The expected output is exactly the lines below, starting at the line with "To build and" and ending at the line with "2. Clone your forked repository locally.", both included; no other line belongs in it.

Records for the exercise below:

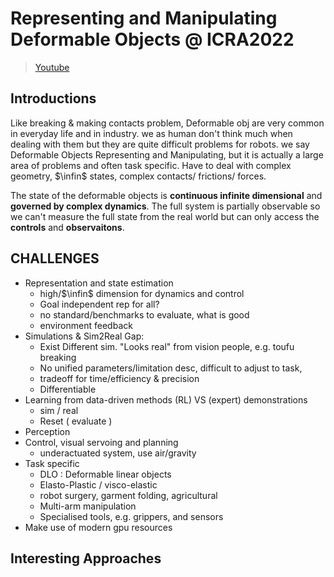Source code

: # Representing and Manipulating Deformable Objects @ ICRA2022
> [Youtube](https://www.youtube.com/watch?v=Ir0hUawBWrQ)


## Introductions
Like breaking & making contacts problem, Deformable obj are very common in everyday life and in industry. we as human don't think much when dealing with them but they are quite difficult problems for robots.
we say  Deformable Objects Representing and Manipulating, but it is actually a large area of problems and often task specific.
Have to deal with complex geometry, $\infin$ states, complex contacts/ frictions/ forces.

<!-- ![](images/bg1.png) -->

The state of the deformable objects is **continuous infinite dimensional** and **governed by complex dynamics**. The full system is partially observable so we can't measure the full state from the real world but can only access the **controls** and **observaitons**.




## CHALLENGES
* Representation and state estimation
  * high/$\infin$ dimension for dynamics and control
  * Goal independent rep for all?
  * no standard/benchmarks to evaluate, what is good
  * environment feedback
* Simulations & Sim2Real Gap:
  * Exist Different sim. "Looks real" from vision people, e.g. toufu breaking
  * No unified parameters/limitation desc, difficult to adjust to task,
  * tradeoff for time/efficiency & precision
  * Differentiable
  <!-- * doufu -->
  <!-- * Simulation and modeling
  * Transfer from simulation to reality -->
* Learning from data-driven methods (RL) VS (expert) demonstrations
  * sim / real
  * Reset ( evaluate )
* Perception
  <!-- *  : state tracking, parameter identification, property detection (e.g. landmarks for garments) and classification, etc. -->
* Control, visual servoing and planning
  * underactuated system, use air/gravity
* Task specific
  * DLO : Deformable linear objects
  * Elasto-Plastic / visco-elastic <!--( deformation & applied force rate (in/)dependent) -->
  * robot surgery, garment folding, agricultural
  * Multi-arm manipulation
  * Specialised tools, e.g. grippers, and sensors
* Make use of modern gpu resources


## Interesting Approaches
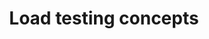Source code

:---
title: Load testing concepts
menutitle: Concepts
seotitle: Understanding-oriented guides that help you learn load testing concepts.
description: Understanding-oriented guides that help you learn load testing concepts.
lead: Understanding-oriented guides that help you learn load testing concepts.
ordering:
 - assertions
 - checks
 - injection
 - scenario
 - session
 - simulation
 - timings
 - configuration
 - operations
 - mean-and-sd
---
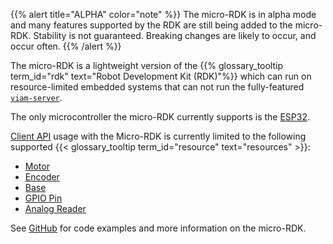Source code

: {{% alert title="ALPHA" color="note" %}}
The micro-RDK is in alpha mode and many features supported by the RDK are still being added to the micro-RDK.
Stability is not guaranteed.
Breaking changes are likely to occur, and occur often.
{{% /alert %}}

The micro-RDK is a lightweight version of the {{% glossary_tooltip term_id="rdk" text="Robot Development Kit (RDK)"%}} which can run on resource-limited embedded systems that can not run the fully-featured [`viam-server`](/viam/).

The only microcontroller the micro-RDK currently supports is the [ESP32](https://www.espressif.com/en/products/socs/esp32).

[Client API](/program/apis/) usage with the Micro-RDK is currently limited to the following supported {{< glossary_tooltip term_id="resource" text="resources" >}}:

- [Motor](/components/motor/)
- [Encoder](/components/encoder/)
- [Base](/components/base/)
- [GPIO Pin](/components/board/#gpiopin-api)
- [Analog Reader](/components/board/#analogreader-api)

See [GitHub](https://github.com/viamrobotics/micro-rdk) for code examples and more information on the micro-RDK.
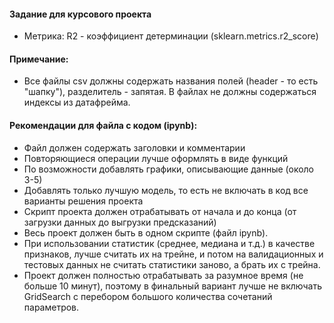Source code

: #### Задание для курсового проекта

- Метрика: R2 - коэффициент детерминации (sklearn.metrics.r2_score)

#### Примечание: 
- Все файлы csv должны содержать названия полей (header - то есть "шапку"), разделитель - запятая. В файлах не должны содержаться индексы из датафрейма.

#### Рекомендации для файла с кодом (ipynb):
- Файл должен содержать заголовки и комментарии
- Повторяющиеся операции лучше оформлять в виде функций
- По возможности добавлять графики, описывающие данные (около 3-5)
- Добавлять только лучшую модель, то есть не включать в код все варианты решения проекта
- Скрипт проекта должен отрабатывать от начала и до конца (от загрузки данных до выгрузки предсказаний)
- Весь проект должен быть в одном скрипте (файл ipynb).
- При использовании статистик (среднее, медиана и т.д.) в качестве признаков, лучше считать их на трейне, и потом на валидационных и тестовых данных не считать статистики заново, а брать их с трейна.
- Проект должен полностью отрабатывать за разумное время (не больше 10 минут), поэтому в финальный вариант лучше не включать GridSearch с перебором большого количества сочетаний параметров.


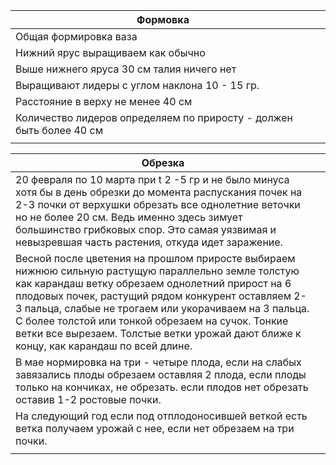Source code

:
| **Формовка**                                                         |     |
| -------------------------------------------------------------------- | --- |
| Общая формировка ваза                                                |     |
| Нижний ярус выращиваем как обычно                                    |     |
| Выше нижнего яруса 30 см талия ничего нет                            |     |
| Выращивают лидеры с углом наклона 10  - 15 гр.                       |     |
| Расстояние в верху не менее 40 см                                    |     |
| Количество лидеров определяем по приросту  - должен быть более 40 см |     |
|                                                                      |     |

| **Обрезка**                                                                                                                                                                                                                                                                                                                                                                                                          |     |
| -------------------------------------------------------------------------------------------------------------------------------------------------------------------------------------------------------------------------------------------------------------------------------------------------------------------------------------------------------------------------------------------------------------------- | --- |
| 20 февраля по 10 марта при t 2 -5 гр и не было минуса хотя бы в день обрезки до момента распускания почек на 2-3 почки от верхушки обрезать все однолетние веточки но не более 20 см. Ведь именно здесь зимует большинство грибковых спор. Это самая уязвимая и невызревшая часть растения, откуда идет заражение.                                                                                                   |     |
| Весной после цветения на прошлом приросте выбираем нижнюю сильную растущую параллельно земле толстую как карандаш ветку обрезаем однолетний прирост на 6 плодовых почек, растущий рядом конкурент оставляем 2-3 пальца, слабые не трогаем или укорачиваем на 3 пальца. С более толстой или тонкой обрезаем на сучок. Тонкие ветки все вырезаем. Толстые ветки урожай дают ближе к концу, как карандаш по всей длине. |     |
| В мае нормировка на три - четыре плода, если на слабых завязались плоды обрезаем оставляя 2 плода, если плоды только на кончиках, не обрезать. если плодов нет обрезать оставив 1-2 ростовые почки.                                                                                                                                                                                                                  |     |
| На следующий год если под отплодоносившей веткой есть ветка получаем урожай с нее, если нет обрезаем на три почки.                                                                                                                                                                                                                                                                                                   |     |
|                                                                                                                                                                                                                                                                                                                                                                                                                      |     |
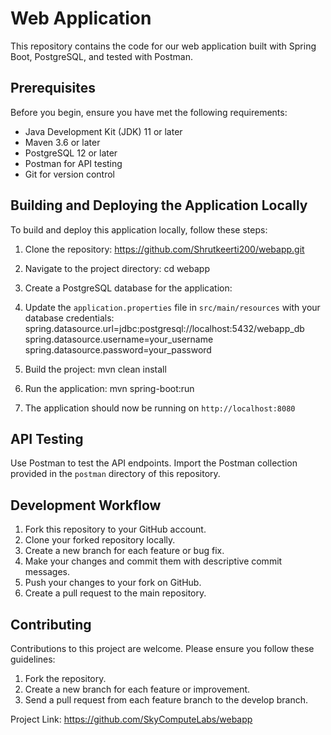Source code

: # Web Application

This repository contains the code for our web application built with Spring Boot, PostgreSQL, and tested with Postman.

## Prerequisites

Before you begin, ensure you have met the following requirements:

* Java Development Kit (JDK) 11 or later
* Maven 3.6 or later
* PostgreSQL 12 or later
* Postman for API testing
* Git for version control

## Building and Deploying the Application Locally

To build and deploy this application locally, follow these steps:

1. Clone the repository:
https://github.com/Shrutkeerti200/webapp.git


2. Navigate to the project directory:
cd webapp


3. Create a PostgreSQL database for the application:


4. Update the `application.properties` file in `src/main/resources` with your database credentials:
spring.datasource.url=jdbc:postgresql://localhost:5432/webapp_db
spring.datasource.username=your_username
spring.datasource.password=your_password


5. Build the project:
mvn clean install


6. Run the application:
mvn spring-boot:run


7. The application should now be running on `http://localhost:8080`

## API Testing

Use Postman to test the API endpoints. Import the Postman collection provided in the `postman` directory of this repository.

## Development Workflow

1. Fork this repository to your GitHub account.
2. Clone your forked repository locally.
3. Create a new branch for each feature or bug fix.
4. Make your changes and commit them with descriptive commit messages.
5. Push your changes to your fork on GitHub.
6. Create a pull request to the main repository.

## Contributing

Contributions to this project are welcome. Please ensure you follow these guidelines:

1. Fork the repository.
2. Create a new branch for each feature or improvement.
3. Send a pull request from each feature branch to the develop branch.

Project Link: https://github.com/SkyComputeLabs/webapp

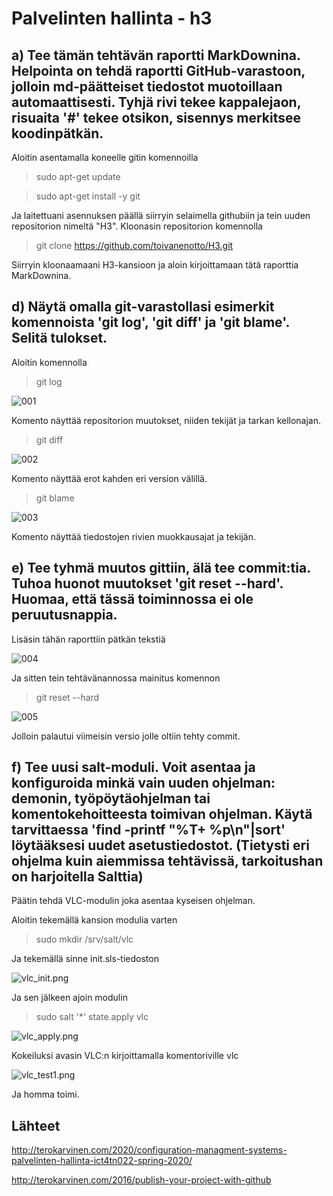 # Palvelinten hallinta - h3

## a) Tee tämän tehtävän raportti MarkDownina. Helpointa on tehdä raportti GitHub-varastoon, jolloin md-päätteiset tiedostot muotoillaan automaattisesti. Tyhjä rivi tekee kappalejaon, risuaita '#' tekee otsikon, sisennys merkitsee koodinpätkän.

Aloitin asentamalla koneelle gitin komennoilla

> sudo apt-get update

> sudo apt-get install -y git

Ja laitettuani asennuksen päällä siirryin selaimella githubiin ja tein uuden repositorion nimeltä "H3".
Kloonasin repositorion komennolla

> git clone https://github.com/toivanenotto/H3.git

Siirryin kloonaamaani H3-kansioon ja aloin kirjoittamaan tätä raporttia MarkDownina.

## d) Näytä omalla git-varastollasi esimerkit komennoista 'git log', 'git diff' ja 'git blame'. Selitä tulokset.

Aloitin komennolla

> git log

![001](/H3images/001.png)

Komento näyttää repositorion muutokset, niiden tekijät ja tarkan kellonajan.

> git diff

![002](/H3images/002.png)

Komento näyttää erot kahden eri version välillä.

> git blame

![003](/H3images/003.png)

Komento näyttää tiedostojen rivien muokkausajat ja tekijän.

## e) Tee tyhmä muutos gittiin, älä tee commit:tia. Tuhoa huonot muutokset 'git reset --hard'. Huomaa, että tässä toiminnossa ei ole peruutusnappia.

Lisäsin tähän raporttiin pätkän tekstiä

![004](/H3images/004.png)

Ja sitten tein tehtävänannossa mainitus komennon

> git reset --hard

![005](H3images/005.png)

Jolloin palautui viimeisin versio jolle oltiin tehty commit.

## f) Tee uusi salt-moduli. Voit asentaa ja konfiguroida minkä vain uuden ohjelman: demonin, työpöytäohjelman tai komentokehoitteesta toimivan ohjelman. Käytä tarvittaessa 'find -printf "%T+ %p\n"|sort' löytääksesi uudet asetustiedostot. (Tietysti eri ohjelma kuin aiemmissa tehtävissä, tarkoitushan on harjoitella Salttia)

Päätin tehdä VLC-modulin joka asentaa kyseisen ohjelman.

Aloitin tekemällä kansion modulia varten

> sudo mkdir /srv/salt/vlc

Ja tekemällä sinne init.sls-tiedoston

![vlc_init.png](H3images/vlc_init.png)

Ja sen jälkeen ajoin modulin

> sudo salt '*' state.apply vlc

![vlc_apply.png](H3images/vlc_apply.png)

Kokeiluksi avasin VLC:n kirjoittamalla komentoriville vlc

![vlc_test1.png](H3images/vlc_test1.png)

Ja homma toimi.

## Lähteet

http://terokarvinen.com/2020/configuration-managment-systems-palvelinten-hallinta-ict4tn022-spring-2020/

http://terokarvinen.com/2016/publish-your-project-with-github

End of Records for the exercise.

» **Answer area**
To build and deploy this application locally, follow these steps:

1. Clone the repository:
https://github.com/Shrutkeerti200/webapp.git


2. Navigate to the project directory:
cd webapp


3. Create a PostgreSQL database for the application:


4. Update the `application.properties` file in `src/main/resources` with your database credentials:
spring.datasource.url=jdbc:postgresql://localhost:5432/webapp_db
spring.datasource.username=your_username
spring.datasource.password=your_password


5. Build the project:
mvn clean install


6. Run the application:
mvn spring-boot:run


7. The application should now be running on `http://localhost:8080`

## API Testing

Use Postman to test the API endpoints. Import the Postman collection provided in the `postman` directory of this repository.

## Development Workflow

1. Fork this repository to your GitHub account.
2. Clone your forked repository locally.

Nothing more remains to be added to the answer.